Após quatro dias e sete mesas de debates no 2º Seminário de Cinema e Televisão do Mercosul, em Florianópolis (SC), impossível não concordar com o produtor argentino Kiko Tenembaum, que abriu sua intervenção na manhã de quinta-feira pedindo desculpas por não falar português.
Todos deveriam pedir desculpas. Brasileiros, argentinos e uruguaios (sem contar os portugueses, também presentes) parecem falar línguas bem diferentes, e o Mercosul (setor cultura) parece viver o esplendor da pré-história.
Em parte, isso se deve ao fato de existir um descompasso entre os vários estágios de suas produções. No Uruguai a produção cinematográfica praticamente inexiste, e a idéia de Mercosul, ou seja, de um grande mercado, é um bálsamo.
A Argentina conseguiu impor seus filmes no próprio país. Hoje detém 20% do mercado, cerca de 5 milhões de ingressos por ano, e aspira mais. O Brasil seria um parceiro perfeito para suas produções, mas também um enorme desaguadouro para seus filmes.

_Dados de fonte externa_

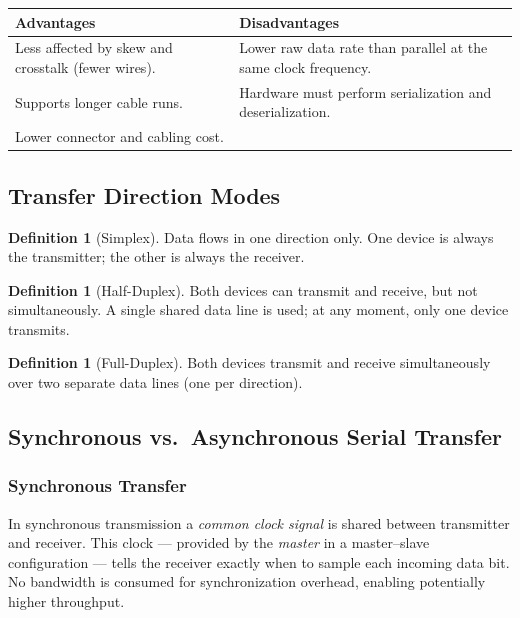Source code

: \documentclass[11pt, a4paper, notitlepage]{report}
\theoremstyle{definition}
\newtheorem{definition}[theorem]{Definition}
\theoremstyle{remark}
\theoremstyle{definition}
\begin{document}
\begin{center}
\renewcommand{\arraystretch}{1.3}
\begin{tabular}{p{} p{}}
  \toprule
  \textbf{Advantages} & \textbf{Disadvantages} \\
  \midrule
  Less affected by skew and crosstalk (fewer wires). &
  Lower raw data rate than parallel at the same clock frequency. \\
  Supports longer cable runs. &
  Hardware must perform serialization and deserialization. \\
  Lower connector and cabling cost. & \\
  \bottomrule
\end{tabular}
\end{center}

\subsection{Transfer Direction Modes}
\label{sec:transfer-modes}

\begin{definition}[Simplex]
  Data flows in one direction only. One device is always the transmitter; the other is always the receiver.
\end{definition}

\begin{definition}[Half-Duplex]
  Both devices can transmit and receive, but not simultaneously. A single shared data line is used; at any moment, only one device transmits.
\end{definition}

\begin{definition}[Full-Duplex]
  Both devices transmit and receive simultaneously over two separate data lines (one per direction).
\end{definition}

\subsection{Synchronous vs.\ Asynchronous Serial Transfer}
\label{sec:sync-async}

\subsubsection{Synchronous Transfer}

In synchronous transmission a \emph{common clock signal} is shared between transmitter and receiver. This clock — provided by the \emph{master} in a master–slave configuration — tells the receiver exactly when to sample each incoming data bit. No bandwidth is consumed for synchronization overhead, enabling potentially higher throughput.
\end{document}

Os brasileiros, ao contrário, estão às voltas com uma produção que ressurge, mas quase sempre é exibida apenas em salas de arte. Sua ambição, antes do Mercosul, é conseguir se fixar internamente.
É certo que nessa pequena Babel algumas questões são comuns: o cinema do Mercosul será feito de obras (no sentido em que terão por prioridade a ambição artística) ou produtos (isto é, constituindo uma indústria, que faça frente aos norte-americanos)?

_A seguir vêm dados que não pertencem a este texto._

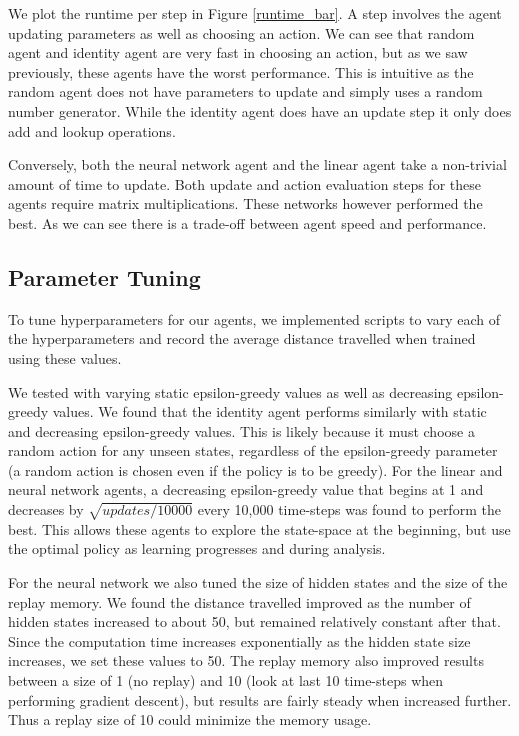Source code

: \documentclass[12pt]{article}
\begin{document}
We plot the runtime per step in Figure \ref{runtime_bar}. A step involves the agent updating parameters as well as choosing an action. We can see that random agent and identity agent are very fast in choosing an action, but as we saw previously, these agents have the worst performance. This is intuitive as the random agent does not have parameters to update and simply uses a random number generator. While the identity agent does have an update step it only does add and lookup operations.

Conversely, both the neural network agent and the linear agent take a non-trivial amount of time to update. Both update and action evaluation steps for these agents require matrix multiplications. These networks however performed the best. As we can see there is a trade-off between agent speed and performance.

\subsection{Parameter Tuning}

To tune hyperparameters for our agents, we implemented scripts to vary each of the hyperparameters and record the average distance travelled when trained using these values. 

We tested with varying static epsilon-greedy values as well as decreasing epsilon-greedy values. We found that the identity agent performs similarly with static and decreasing epsilon-greedy values. This is likely because it must choose a random action for any unseen states, regardless of the epsilon-greedy parameter (a random action is chosen even if the policy is to be greedy). For the linear and neural network agents, a decreasing epsilon-greedy value that begins at 1 and decreases by $\sqrt{updates / 10000}$ every 10,000 time-steps was found to perform the best. This allows these agents to explore the state-space at the beginning, but use the optimal policy as learning progresses and during analysis.

For the neural network we also tuned the size of hidden states and the size of the replay memory. We found the distance travelled improved as the number of hidden states increased to about 50, but remained relatively constant after that. Since the computation time increases exponentially as the hidden state size increases, we set these values to 50. The replay memory also improved results between a size of 1 (no replay) and 10 (look at last 10 time-steps when performing gradient descent), but results are fairly steady when increased further. Thus a replay size of 10 could minimize the memory usage.
\end{document}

É certo que muita saliva será gasta, nos próximos anos, antes que se chegue a falar algo parecido com uma língua comum.
Ao longo da semana alguns aspectos ficaram razoavelmente claros aos participantes, como a necessidade de instaurar câmaras multinacionais capazes de compatibilizar as legislações, de modo a tornar viáveis as co-produções do Mercosul, por exemplo.
A maior parte dos palestrantes não brasileiros também externou o sentimento de que a existência de um bloco comercial passa pela aproximação entre as culturas dos vários países. Viabilizá-la e fazer com que esse desejo dos produtores seja partilhado por parcelas mais amplas da população parece supor um longo caminho.
Da mesma forma, as relações entre cinema e televisão ainda são sumárias, quando não sombreadas por mútua desconfiança. Assim, os produtores cinematográficos brasileiros temem que a Rede Globo, por exemplo, venha a se valer de mecanismos como a Lei do Audiovisual e passe a produzir filmes com dinheiro obtido de renúncia fiscal do Estado.
Os cineastas reivindicam uma legislação semelhante à francesa, que obriga as TVs a investir em cinema parte de seu lucro, mas sem controlar a produção.
Na tarde de quinta, Pedro da Costa, vice-presidente do Instituto Português do Cinema e Artes Audiovisuais (Ipaca) lembrou que os "latinos discutem seus problemas até a raiz, mas depois têm dificuldade de passar à ação". Talvez uma maneira delicada de lembrar que discussões como a desta semana ficam no fio da navalha: as experiências que aí se trocam tanto podem ter sido úteis ao futuro como ter sido apenas blablablá.